本発表では、特に1990年代以降のグローバル化・インターネット普及を背景に、ハンダラがパレスチナを越えて、グローバルな文脈で再解釈されている点に注目する。その上で、アメリカのアーティストであるピーター・クーパー(1958-)と、アラブ世界の画家ハーニー・マズハル(1955-)によるハンダラの図像表現を対照的事例として取り上げる。クーパーの作品は、ハンダラの身体を破壊・再構成することでハンダラの表現拡張を試みた事例として捉えられる。他方、マズハルの作品では、アル=アリーの死に際して、ハンダラの姿を保持したかたちで描くことで、追悼的かつ当事者的な視点から図像を継承した。

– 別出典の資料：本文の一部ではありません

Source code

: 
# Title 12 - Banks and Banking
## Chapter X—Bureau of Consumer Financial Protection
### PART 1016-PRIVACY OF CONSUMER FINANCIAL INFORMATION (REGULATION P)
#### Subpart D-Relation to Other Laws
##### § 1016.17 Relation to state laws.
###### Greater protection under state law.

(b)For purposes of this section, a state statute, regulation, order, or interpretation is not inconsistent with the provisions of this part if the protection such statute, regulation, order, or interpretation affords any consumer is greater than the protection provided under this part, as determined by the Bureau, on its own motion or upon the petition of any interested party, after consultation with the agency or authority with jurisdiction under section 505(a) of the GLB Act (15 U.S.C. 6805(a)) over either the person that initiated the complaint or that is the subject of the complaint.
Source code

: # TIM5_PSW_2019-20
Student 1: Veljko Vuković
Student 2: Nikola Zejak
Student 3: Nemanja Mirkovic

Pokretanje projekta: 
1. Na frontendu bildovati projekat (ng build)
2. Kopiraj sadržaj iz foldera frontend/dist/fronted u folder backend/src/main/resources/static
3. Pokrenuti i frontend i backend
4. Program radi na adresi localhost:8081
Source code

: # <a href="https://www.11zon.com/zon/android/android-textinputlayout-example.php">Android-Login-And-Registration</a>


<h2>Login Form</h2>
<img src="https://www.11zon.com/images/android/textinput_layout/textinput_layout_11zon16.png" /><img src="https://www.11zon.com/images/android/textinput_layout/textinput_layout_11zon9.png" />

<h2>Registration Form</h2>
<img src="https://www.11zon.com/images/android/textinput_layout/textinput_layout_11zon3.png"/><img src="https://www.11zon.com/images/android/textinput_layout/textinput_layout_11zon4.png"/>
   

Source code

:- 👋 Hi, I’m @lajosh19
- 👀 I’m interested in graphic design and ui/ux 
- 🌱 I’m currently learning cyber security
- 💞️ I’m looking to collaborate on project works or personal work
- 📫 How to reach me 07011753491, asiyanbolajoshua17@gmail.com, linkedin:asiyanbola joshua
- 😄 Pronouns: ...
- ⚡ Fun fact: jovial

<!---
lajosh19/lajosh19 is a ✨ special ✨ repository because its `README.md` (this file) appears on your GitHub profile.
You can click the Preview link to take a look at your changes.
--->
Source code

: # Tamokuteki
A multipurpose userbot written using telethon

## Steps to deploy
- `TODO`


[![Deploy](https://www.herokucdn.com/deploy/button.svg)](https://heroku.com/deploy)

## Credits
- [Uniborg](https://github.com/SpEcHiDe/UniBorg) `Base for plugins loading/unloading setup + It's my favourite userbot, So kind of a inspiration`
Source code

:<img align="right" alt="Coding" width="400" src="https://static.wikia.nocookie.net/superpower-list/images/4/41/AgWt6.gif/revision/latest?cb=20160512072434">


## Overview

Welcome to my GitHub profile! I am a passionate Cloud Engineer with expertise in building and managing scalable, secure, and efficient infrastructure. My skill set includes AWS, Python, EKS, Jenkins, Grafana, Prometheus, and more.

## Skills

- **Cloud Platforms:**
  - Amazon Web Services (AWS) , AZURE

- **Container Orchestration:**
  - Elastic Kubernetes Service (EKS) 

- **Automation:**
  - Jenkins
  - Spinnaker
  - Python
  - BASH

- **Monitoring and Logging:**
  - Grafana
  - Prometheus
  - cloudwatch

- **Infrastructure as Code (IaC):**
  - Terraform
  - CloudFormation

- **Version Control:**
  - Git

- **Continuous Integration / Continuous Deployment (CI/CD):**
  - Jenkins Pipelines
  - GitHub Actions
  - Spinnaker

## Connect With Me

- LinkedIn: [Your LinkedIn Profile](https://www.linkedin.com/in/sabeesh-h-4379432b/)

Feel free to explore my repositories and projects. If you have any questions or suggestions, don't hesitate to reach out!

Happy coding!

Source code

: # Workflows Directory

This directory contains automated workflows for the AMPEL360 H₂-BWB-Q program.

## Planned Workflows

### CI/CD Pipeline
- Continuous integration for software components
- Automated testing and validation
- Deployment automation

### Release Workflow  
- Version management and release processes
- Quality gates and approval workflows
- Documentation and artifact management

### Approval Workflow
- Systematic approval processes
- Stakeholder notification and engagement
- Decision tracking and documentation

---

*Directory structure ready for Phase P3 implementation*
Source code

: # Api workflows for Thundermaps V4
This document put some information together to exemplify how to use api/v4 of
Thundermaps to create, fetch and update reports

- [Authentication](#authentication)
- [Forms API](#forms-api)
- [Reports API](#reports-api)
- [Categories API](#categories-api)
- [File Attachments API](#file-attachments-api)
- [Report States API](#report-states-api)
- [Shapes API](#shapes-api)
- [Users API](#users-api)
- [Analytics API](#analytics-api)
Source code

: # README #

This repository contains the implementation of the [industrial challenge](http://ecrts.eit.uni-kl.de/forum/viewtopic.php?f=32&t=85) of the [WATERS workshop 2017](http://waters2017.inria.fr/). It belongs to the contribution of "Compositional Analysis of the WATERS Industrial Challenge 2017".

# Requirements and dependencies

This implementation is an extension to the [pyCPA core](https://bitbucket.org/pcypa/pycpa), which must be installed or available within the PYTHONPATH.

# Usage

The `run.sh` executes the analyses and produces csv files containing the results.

これらの事例分析を通じて、本発表は、視覚表象における倫理および文化的距離感、風刺画というメディアが持つ批評性の持続可能性を検討する。単なるアイコンとしてではなく、「語り直し」「批評し」「行為する」図像としてのハンダラの可能性を問い直す。
Asynchronous Objects──九州大学総合研究博物館でのアート・インターベンションと知の再編/結城円(九州大学)
博物館での「アート・インターベンション(芸術の介入)」という学際的な展示実践は、欧米を中心に個別のプロジェクトとして2000年ごろから始まる。アート・インターベンションとは、本来、自然史や社会科学・歴史をテーマとする博物館展示のなかに、現代アートが介入することである。この手法により、博物館における知を社会問題と関連付け、知の再編、文理融合などのパラダイム転換を行っている。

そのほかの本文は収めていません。